Naftali Bernstein
Born: 1909
Karchai, Lithuania
Naftali was one of six children born to a Jewish family in the small Lithuanian village of Karchai. When he was a young boy, a tutor would come to Karchai to teach the Jewish children in the village. Naftali later began public school in Janova and after graduating he went to an agricultural school. In 1929 Naftali moved to Siauliai, where he worked grading beets in a sugar beet factory.
1933-39: In Siauliai, Naftali lived with his sister, Sara, and her family who ran a dairy store. Naftali was a religious man and together with his sister's family, he attended Siauliai's Landkremer synagogue--kremer meaning "small businessmen" in German. In 1939 Germany invaded Poland. Lithuania, at the time, was still a free nation.
1940-44: In 1940 the Soviets occupied Lithuania.
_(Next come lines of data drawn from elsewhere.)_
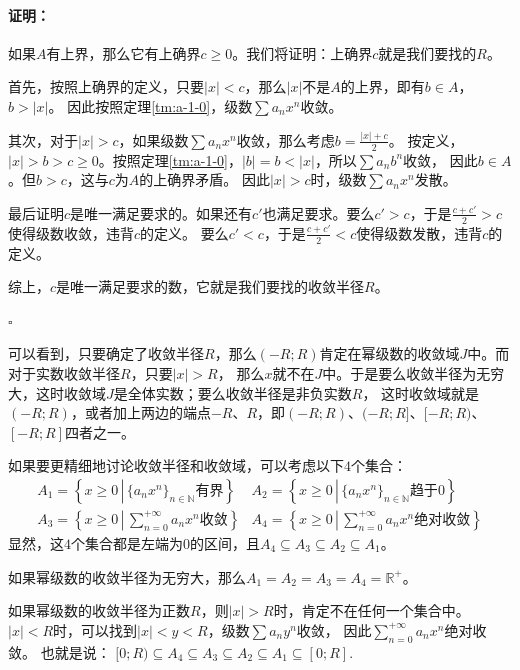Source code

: \documentclass[12pt,UTF8]{ctexbook}
\theoremstyle{definition}
\theoremstyle{plain}
\renewenvironment{proof}{\paragraph{\textbf{证明：}}}{\hfill$\square$}
\begin{document}
\begin{appendix}
\begin{proof}
    如果$A$有上界，那么它有上确界$c\geqslant 0$。我们将证明：上确界$c$就是我们要找的$R$。
    
    首先，按照上确界的定义，只要$|x|<c$，那么$|x|$不是$A$的上界，即有$b\in A$，$b>|x|$。
    因此按照定理\ref{tm:a-1-0}，级数$\sum a_n x^n$收敛。

    其次，对于$|x|>c$，如果级数$\sum a_n x^n$收敛，那么考虑$b = \frac{|x| + c}{2}$。
    按定义，$|x| > b > c \geqslant 0$。按照定理\ref{tm:a-1-0}，$|b| = b < |x|$，所以$\sum a_n b^n$收敛，
    因此$b \in A$。但$b>c$，这与$c$为$A$的上确界矛盾。
    因此$|x|>c$时，级数$\sum a_n x^n$发散。

    最后证明$c$是唯一满足要求的。如果还有$c'$也满足要求。要么$c'>c$，于是$\frac{c+c'}{2} > c$使得级数收敛，违背$c$的定义。
    要么$c'<c$，于是$\frac{c+c'}{2} < c$使得级数发散，违背$c$的定义。

    综上，$c$是唯一满足要求的数，它就是我们要找的收敛半径$R$。

\end{proof}

可以看到，只要确定了收敛半径$R$，那么$(-R;R)$肯定在幂级数的收敛域$J$中。而对于实数收敛半径$R$，只要$|x|>R$，
那么$x$就不在$J$中。于是要么收敛半径为无穷大，这时收敛域$J$是全体实数；要么收敛半径是非负实数$R$，
这时收敛域就是$(-R;R)$，或者加上两边的端点$-R$、$R$，即$(-R;R)$、$(-R;R]$、$[-R;R)$、$[-R;R]$四者之一。

如果要更精细地讨论收敛半径和收敛域，可以考虑以下$4$个集合：
\begin{align*}
    A_1 = \left\{ x \geqslant 0 \, \left| \, \{a_n x^n\}_{n\in\mathbb{N}}\mbox{有界} \right. \right\} & A_2 = \left\{ x \geqslant 0 \, \left| \, \{a_n x^n\}_{n\in\mathbb{N}}\mbox{趋于}0 \right. \right\} \\[4pt]
    A_3 = \left\{ x \geqslant 0 \, \left| \, \sum_{n=0}^{+\infty} a_n x^n \mbox{收敛} \right. \right\} & A_4 =  \left\{ x \geqslant 0 \, \left| \, \sum_{n=0}^{+\infty} a_n x^n \mbox{绝对收敛} \right. \right\}
\end{align*}
显然，这$4$个集合都是左端为$0$的区间，且$A_4\subseteq A_3 \subseteq A_2\subseteq A_1$。

如果幂级数的收敛半径为无穷大，那么$A_1 = A_2 = A_3 = A_4 = \mathbb{R}^+$。

如果幂级数的收敛半径为正数$R$，则$|x|>R$时，肯定不在任何一个集合中。$|x|<R$时，可以找到$|x|<y<R$，级数$\sum a_n y^n$收敛，
因此$\sum_{n=0}^{+\infty} a_n x^n$绝对收敛。
也就是说：
$[0;R) \subseteq A_4\subseteq A_3 \subseteq A_2\subseteq A_1 \subseteq [0;R].$


\end{appendix}
\end{document}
Then in June 1941, German troops, invading Soviet territory, took Siauliai. Naftali was among the thousands of Jews who were relocated to a ghetto established by the Nazis. Beginning in September 1941, groups of Jews in the ghetto were put to work in and around Siauliai. Naftali was put to work in a sheepskin tanning factory. Three years later, Naftali was deported. He was sent to several camps, and finally to Waldlager, a subcamp of Muhldorf in Bavaria.
In Waldlager Naftali died of sickness brought on by hunger and exposure. He was 35 years old.